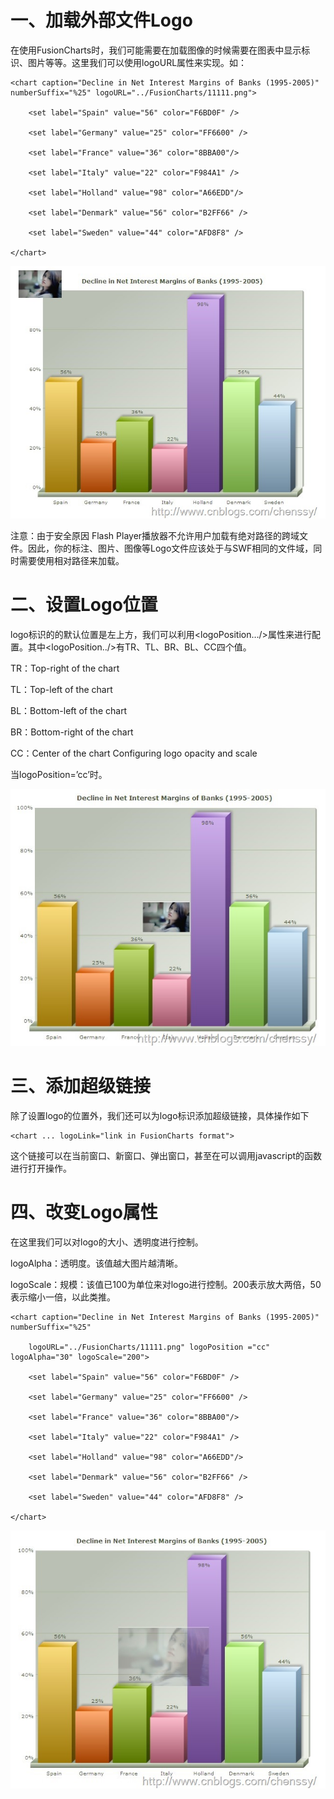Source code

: # 一、加载外部文件Logo

在使用FusionCharts时，我们可能需要在加载图像的时候需要在图表中显示标识、图片等等。这里我们可以使用logoURL属性来实现。如：

    
    
    <chart caption="Decline in Net Interest Margins of Banks (1995-2005)"  numberSuffix="%25" logoURL="../FusionCharts/11111.png">

        <set label="Spain" value="56" color="F6BD0F" /> 

        <set label="Germany" value="25" color="FF6600" /> 

        <set label="France" value="36" color="8BBA00"/> 

        <set label="Italy" value="22" color="F984A1" /> 

        <set label="Holland" value="98" color="A66EDD"/> 

        <set label="Denmark" value="56" color="B2FF66" /> 

        <set label="Sweden" value="44" color="AFD8F8" /> 

    </chart>

[![aaaaaa](../md/img/chenssy/26203218-e543a98e1c0d4a38a4b3324e931a7330.jpg)](https://images0.cnblogs.com/blog/381060/201308/26203217-5e333df38ee645fabedcc05ac4cbd2cd.jpg)

注意：由于安全原因 Flash
Player播放器不允许用户加载有绝对路径的跨域文件。因此，你的标注、图片、图像等Logo文件应该处于与SWF相同的文件域，同时需要使用相对路径来加载。

# 二、设置Logo位置

logo标识的的默认位置是左上方，我们可以利用<logoPosition…/>属性来进行配置。其中<logoPosition../>有TR、TL、BR、BL、CC四个值。

TR：Top-right of the chart

TL：Top-left of the chart

BL：Bottom-left of the chart

BR：Bottom-right of the chart

CC：Center of the chart Configuring logo opacity and scale

当logoPosition=’cc’时。

[![bbbbbbb](../md/img/chenssy/26203218-9ea315af8ab24c5397081522383b0cc4.jpg)](https://images0.cnblogs.com/blog/381060/201308/26203218-4c4601e39852447e9be7788b09ec197d.jpg)

# 三、添加超级链接

除了设置logo的位置外，我们还可以为logo标识添加超级链接，具体操作如下

    
    
    <chart ... logoLink="link in FusionCharts format">

这个链接可以在当前窗口、新窗口、弹出窗口，甚至在可以调用javascript的函数进行打开操作。

# 四、改变Logo属性

在这里我们可以对logo的大小、透明度进行控制。

logoAlpha：透明度。该值越大图片越清晰。

logoScale：规模：该值已100为单位来对logo进行控制。200表示放大两倍，50表示缩小一倍，以此类推。

    
    
    <chart caption="Decline in Net Interest Margins of Banks (1995-2005)"  numberSuffix="%25" 

        logoURL="../FusionCharts/11111.png" logoPosition ="cc" logoAlpha="30" logoScale="200">

        <set label="Spain" value="56" color="F6BD0F" /> 

        <set label="Germany" value="25" color="FF6600" /> 

        <set label="France" value="36" color="8BBA00"/> 

        <set label="Italy" value="22" color="F984A1" /> 

        <set label="Holland" value="98" color="A66EDD"/> 

        <set label="Denmark" value="56" color="B2FF66" /> 

        <set label="Sweden" value="44" color="AFD8F8" /> 

    </chart>

[![cccccc](../md/img/chenssy/26203219-2de473d7e676458fb6d911c0a4caeb50.jpg)](https://images0.cnblogs.com/blog/381060/201308/26203219-0609ec2793154fb99773f7e68fdb9a84.jpg)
########
— PROBLEM DETAILS —
Each line in which the string "right" is found must be copied from the data.

— RESULT OF THIS EXERCISE —
TR：Top-right of the chart
BR：Bottom-right of the chart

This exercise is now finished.